### SOURCE MATERIAL
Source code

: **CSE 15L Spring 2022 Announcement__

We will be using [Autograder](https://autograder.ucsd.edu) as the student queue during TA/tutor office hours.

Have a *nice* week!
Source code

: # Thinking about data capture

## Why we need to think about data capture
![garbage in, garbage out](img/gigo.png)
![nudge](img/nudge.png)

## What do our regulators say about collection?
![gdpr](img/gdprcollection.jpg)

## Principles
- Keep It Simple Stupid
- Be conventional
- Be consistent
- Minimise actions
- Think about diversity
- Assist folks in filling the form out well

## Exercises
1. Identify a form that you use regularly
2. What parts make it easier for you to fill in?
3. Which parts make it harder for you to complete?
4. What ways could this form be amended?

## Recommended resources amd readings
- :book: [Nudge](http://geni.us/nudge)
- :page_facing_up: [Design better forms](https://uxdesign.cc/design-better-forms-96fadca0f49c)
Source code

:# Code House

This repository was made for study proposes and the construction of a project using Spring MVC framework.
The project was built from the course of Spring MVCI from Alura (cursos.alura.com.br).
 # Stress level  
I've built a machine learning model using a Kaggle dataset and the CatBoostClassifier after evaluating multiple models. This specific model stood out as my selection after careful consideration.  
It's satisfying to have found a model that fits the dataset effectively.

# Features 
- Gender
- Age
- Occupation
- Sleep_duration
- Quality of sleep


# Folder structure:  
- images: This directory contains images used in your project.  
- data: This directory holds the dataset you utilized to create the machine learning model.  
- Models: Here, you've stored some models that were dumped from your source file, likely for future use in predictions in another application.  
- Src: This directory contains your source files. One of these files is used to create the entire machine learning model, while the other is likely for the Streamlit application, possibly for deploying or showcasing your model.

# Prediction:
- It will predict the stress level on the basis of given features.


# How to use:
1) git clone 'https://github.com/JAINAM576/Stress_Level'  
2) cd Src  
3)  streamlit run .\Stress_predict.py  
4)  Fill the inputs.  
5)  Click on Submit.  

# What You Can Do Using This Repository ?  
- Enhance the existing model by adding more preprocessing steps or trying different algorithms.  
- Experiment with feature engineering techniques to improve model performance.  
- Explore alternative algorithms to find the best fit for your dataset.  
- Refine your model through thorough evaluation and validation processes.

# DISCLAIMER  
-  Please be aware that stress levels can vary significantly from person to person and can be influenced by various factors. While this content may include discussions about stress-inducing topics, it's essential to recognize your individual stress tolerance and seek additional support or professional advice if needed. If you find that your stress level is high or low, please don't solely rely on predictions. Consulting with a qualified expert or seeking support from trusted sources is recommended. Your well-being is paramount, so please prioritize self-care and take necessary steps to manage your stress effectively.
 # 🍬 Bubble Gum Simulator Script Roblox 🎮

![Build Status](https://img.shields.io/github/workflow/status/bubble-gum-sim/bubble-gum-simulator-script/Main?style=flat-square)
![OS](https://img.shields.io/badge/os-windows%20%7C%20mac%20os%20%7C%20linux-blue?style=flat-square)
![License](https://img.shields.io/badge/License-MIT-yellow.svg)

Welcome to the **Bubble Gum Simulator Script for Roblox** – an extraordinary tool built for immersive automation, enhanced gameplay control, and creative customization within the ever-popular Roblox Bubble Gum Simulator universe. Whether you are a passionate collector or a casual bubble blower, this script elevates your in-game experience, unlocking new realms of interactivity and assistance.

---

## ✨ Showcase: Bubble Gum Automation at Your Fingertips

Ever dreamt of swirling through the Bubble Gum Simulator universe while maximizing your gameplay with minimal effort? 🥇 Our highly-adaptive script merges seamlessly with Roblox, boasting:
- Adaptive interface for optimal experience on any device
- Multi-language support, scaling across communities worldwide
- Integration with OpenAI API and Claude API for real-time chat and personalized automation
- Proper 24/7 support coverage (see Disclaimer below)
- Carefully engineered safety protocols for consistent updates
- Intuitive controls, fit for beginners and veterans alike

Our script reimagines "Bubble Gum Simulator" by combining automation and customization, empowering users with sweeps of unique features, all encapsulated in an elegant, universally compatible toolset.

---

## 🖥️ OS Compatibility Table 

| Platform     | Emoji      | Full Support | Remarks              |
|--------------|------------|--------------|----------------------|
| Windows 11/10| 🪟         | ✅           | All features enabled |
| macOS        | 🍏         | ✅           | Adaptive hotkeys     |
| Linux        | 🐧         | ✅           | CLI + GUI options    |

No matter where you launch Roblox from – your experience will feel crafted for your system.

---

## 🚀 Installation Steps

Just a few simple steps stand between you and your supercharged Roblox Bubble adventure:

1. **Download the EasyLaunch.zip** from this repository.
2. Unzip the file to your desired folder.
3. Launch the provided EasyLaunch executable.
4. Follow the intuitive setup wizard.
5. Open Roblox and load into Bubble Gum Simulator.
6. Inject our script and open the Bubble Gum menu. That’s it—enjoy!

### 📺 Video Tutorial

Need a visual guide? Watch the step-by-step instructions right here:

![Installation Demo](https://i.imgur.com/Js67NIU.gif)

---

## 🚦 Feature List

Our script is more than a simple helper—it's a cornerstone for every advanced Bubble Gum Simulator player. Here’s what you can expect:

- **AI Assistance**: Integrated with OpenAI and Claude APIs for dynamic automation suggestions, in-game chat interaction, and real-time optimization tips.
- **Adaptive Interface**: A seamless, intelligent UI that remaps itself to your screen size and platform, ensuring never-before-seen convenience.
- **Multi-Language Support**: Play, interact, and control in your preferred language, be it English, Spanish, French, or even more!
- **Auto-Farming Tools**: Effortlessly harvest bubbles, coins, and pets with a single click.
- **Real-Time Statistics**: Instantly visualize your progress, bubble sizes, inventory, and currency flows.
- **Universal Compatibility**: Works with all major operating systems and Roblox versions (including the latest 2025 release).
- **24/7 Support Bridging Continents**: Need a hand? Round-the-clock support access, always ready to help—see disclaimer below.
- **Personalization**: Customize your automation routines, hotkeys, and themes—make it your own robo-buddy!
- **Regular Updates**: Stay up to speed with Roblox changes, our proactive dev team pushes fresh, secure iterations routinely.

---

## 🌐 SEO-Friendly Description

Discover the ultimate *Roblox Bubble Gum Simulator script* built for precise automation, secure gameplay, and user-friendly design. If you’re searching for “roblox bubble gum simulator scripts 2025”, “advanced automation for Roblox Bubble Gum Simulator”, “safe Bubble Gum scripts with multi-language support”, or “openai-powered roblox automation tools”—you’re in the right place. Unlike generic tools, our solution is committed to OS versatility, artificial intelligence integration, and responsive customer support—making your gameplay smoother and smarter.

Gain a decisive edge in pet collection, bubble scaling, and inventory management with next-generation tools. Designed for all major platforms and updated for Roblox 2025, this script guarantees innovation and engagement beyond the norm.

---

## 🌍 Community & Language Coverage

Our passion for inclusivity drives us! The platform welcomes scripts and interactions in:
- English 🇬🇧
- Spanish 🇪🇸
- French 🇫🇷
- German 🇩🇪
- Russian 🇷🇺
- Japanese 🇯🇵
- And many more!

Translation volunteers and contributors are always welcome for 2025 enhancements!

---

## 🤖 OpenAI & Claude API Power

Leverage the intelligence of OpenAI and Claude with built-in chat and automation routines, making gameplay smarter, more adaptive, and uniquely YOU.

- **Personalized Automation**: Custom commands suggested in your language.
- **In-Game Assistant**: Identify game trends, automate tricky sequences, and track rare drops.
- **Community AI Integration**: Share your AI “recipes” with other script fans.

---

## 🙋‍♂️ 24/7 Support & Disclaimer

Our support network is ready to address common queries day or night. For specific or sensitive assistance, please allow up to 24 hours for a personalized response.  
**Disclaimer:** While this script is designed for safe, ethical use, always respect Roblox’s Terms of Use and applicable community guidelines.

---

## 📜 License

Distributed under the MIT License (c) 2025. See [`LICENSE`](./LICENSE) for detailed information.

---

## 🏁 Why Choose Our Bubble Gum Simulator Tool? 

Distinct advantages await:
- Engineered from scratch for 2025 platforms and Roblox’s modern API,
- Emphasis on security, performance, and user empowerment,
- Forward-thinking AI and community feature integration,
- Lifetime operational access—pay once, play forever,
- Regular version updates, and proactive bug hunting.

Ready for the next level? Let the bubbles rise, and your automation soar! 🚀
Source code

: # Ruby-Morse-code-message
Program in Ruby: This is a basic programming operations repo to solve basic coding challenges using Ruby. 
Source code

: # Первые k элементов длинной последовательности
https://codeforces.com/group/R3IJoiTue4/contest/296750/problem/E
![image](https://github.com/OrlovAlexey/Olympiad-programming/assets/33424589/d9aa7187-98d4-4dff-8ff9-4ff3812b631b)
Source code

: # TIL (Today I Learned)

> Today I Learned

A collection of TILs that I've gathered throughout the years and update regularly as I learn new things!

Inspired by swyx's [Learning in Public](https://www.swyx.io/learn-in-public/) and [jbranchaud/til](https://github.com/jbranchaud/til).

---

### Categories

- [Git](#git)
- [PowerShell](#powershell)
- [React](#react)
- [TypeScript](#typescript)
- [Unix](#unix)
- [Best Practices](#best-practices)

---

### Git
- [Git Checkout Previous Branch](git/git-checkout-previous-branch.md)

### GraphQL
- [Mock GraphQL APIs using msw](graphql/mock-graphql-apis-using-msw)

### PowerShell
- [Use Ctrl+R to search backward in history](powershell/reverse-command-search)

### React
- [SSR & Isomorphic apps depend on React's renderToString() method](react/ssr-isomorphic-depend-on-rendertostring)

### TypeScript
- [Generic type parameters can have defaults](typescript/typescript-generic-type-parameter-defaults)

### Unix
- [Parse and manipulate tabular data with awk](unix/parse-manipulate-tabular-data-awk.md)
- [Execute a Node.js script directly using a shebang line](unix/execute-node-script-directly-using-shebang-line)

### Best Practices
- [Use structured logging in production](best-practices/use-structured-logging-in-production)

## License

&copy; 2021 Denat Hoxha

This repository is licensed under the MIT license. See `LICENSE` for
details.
######
--- WORK REQUEST ---
Produce a word-for-word copy of everything above from the line holding "- images: This" down to the line holding "- data: This", with both of those lines kept.

--- EXERCISE RESULT ---
- images: This directory contains images used in your project.  
- data: This directory holds the dataset you utilized to create the machine learning model.  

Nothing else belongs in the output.